### WHAT IS EXPECTED
Find every line below with the word "frontend" in it, and copy each one.

### EXTRACTED INFORMATION

----

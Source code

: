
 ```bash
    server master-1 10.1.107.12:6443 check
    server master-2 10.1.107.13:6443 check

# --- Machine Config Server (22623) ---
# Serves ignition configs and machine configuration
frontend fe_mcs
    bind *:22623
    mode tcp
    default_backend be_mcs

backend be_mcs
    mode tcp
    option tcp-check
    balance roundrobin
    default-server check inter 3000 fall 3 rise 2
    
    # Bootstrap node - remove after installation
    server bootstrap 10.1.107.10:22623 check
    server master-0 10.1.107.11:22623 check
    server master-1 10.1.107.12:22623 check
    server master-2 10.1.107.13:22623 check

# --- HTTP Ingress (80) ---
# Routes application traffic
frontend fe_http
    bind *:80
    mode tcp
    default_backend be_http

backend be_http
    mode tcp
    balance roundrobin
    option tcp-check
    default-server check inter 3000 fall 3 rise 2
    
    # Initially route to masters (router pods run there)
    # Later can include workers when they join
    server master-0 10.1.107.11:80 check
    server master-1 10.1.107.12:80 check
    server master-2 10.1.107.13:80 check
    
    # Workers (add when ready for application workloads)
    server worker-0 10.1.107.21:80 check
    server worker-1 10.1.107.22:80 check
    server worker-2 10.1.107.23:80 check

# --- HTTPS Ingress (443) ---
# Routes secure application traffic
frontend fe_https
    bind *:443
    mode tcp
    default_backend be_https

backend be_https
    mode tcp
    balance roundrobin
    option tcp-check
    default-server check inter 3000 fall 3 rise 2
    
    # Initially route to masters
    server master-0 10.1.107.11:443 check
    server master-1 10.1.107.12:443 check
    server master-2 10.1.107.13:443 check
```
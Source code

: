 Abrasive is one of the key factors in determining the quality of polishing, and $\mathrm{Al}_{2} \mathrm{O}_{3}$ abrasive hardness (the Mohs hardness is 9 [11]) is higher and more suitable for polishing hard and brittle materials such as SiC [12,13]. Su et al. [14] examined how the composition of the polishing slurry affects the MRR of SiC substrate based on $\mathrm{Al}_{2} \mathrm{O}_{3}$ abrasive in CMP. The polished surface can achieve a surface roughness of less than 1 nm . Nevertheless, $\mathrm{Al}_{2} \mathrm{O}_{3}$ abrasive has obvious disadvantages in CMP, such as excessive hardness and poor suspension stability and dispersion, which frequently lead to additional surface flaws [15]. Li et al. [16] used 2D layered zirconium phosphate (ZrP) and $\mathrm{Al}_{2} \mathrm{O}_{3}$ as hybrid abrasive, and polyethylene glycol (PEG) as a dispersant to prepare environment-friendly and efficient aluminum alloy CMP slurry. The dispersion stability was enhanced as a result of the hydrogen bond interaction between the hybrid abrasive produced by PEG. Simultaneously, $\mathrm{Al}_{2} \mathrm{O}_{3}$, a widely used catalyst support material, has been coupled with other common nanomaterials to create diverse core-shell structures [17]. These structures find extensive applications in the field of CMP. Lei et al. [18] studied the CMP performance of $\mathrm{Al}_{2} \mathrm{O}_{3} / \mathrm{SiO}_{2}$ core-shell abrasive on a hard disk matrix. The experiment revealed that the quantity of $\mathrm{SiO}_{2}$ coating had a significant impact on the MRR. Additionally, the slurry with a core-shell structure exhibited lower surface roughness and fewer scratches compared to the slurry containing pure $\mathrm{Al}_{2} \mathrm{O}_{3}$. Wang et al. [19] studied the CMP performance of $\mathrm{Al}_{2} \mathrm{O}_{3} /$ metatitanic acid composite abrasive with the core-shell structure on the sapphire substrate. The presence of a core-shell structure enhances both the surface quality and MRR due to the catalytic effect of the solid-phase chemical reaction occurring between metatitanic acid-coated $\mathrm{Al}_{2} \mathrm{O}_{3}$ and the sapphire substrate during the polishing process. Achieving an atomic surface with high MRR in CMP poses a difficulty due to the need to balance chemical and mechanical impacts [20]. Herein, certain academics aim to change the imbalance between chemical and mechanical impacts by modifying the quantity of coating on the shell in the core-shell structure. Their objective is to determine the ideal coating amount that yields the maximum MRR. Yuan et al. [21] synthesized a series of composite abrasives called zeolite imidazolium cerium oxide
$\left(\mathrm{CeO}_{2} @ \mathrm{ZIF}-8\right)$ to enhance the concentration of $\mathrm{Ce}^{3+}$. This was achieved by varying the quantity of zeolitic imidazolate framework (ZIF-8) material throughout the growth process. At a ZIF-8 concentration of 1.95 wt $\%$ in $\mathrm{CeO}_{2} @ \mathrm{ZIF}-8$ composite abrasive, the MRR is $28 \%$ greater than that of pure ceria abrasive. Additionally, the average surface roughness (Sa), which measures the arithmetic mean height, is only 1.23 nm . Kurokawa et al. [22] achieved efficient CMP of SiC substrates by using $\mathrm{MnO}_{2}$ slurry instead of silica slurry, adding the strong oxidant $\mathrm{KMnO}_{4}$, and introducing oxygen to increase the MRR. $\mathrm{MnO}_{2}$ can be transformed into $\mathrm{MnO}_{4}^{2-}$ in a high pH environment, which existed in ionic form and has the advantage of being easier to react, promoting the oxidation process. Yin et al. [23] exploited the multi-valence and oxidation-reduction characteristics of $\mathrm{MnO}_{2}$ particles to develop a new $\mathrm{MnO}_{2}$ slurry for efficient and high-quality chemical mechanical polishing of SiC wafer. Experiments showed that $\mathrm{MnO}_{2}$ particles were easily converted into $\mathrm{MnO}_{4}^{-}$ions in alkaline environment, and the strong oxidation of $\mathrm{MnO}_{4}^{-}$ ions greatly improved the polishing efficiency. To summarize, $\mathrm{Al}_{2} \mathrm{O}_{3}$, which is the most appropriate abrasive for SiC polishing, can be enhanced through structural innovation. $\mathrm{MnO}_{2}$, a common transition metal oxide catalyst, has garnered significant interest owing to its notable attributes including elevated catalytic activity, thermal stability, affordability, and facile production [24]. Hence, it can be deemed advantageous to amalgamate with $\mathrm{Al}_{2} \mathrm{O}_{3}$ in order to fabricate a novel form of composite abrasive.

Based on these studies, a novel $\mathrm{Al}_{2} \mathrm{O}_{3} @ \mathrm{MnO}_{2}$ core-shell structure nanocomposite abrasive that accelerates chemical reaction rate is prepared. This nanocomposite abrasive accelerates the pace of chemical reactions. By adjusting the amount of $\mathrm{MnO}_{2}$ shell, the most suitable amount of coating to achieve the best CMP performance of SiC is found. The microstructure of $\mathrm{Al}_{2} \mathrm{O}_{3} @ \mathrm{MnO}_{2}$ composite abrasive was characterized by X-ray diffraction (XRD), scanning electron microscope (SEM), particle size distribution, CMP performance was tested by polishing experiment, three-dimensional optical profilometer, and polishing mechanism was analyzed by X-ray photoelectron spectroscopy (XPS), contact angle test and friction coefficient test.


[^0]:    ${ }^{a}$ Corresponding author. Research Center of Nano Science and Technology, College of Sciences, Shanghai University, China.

----

### RESPONSE BELOW
frontend fe_mcs
frontend fe_http
frontend fe_https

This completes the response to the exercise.